Jocelyn Thew frowned slightly.
“I wasn’t thinking of going to the Theatrical Garden Party,” he remarked.
“You could perhaps get a friend to bid for you, sir,” the young man suggested. “We hope to get fifty guineas for the large boxes, but I should think an offer such as yours would secure any one of them.”
“I rather dislike the publicity of an auction,” Jocelyn Thew observed, as he turned to take his leave. “However, if charity demands it, I suppose one must waive one’s prejudices.”
He strolled out and hesitated for a moment on the pavement. A curious change had taken place in what a few hours ago had seemed to be a perfect summer day. The clouds were thick in the sky, a few drops of rain were already falling, and a cold wind, like the presage of a storm, was bending the trees in the square. For a single moment he was conscious of an unsuspected weakness. A wave of depression swept in upon him. An unreasoning premonition of failure laid a cold hand upon his heart. He met the careless gaze of an apparent loiterer who was studying the placards without derision, almost with apprehension. Then he ground his heel into the pavement and re-entered his taxicab.
“Savoy,” he directed.
.
CHAPTER XXIV
Captain Richard Beverley, on his way through the hotel smoking room to the Savoy bar, stopped short. He looked at the girl who had half risen from her seat on the couch with a sudden impulse of half startled recognition. Her little smile of welcome was entirely convincing.
“Why, it’s Nora Sharey!” he exclaimed. “Nora!”
“Well, I am glad you’ve recognised me at last,” she said, laughing. “I tried to make you see me last night in the restaurant, but you wouldn’t look.”
He seemed a little dazed, even after he had saluted mechanically, held her hand for a moment and sank into the place by her side.
“Nora Sharey!” he repeated. “Why, it was really you, then, dining last night with that fellow Crawshay?”

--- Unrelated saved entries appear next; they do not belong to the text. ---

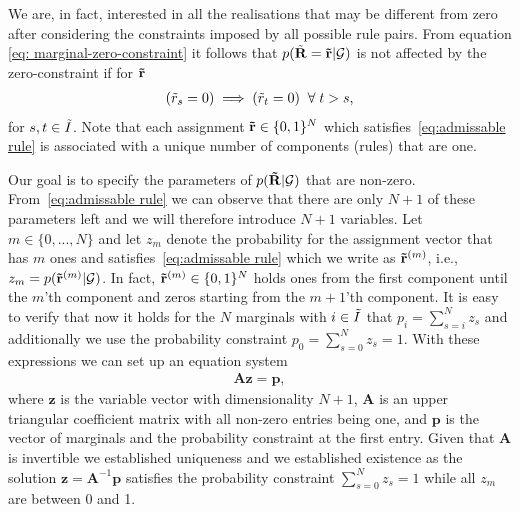 \documentclass{article}
\theoremstyle{plain}
\theoremstyle{remark}
\newcommand{\vecallrules}{\mathbf{\Tilde{r}}}
\newcommand{\randomvecallrules}{\mathbf{\Tilde{R}}}
\newcommand{\oneruleassignment}{\Tilde{r}}
\newcommand{\alltriples}{\mathcal{G}}
\newcommand{\indexSetAll}{\Tilde{I}}
\begin{document}
\noindent We are, in fact, interested in all the realisations that may be different from zero after considering the constraints imposed by all possible rule pairs. From equation \eqref{eq: marginal-zero-constraint} it follows that $p(\Tilde{\mathbf{R}} = \vecallrules | \alltriples)$ is not affected by the zero-constraint if for $\vecallrules$
\begin{align}
    (\oneruleassignment_s = 0) \implies (\oneruleassignment_t = 0) \;\; \forall \; t > s , \label{eq:admissable rule}
\end{align}
for $s,t \in \indexSetAll$. Note that each assignment $\vecallrules \in \{0, 1\}^N$ which satisfies~\eqref{eq:admissable rule} is associated with a unique number of components (rules) that are one.



Our goal is to specify the parameters of $p(\randomvecallrules | \alltriples)$ that are non-zero. From~\eqref{eq:admissable rule} we can observe that there are only $N+1$ of these parameters left and we will therefore introduce $N+1$ variables. Let $m \in \{0,...,N\}$ and let $z_m$ denote the probability for the assignment vector that has $m$ ones and satisfies~\eqref{eq:admissable rule} which we write as $\vecallrules^{(m)}$, i.e., $z_m = p({\vecallrules^{(m)}} | \alltriples)$. In fact, $\vecallrules^{(m)} \in \{0, 1\}^N$ holds ones from the first component until the $m$'th component and zeros starting from the $m+1$'th component. It is easy to verify that now it holds for the $N$ marginals with $i \in \indexSetAll$ that $p_i = \sum_{s=i}^{N}z_s$ and additionally we use the probability constraint $p_0 =  \sum_{s=0}^{N}z_s = 1$. With these expressions we can set up an equation system
\begin{align}
    \mathbf{A} \mathbf{z} = \mathbf{p} \label{eq:system},
\end{align}
where $\mathbf{z}$ is the variable vector with dimensionality $N+1$, $\mathbf{A}$ is an upper triangular coefficient matrix with all non-zero entries being one, and $\mathbf{p}$ is the vector of marginals and the probability constraint at the first entry. Given that $\mathbf{A}$ is invertible we established uniqueness and we established existence as the solution $\mathbf{z} = \mathbf{A}^{-1}\mathbf{p}$ satisfies the probability constraint $\sum_{s=0}^{N}z_s = 1$ while all $z_m$ are between 0 and 1. 
\end{document}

“Of course it was,” she replied, “and I recognised you at once, even in your uniform.”
“You know that Jocelyn Thew is here? You saw him with us last night?”
“Yes, I know.”
“Stop a moment,” Richard Beverley went on. “Let me think, Nora. Jocelyn Thew must have seen you dining with Crawshay. How does that work out?”
“He doesn’t mind,” she replied. “Let that stuff alone for a time. I want to look at you. You’re fine, Dick, but what does it all mean?”
“I couldn’t stick the ranch after the war broke out,” he confessed. “I moved up into Canada and took on flying.”
“You are fighting out there in France?”
“Have been for six months. Some sport, I can tell you, Nora. I’ve got a little machine gun that’s a perfect daisy. Gee! I’ve got to pull up. The hardest work we fellows have sometimes is to remember that we mustn’t talk about our job. They used to call me undisciplined. I’m getting it into my bones now, though. — Why, Nora, this is queer! I guess we’re going to have a cocktail together, aren’t we?”
She nodded. He called to a waiter and gave an order. Then he turned and looked at her appreciatively.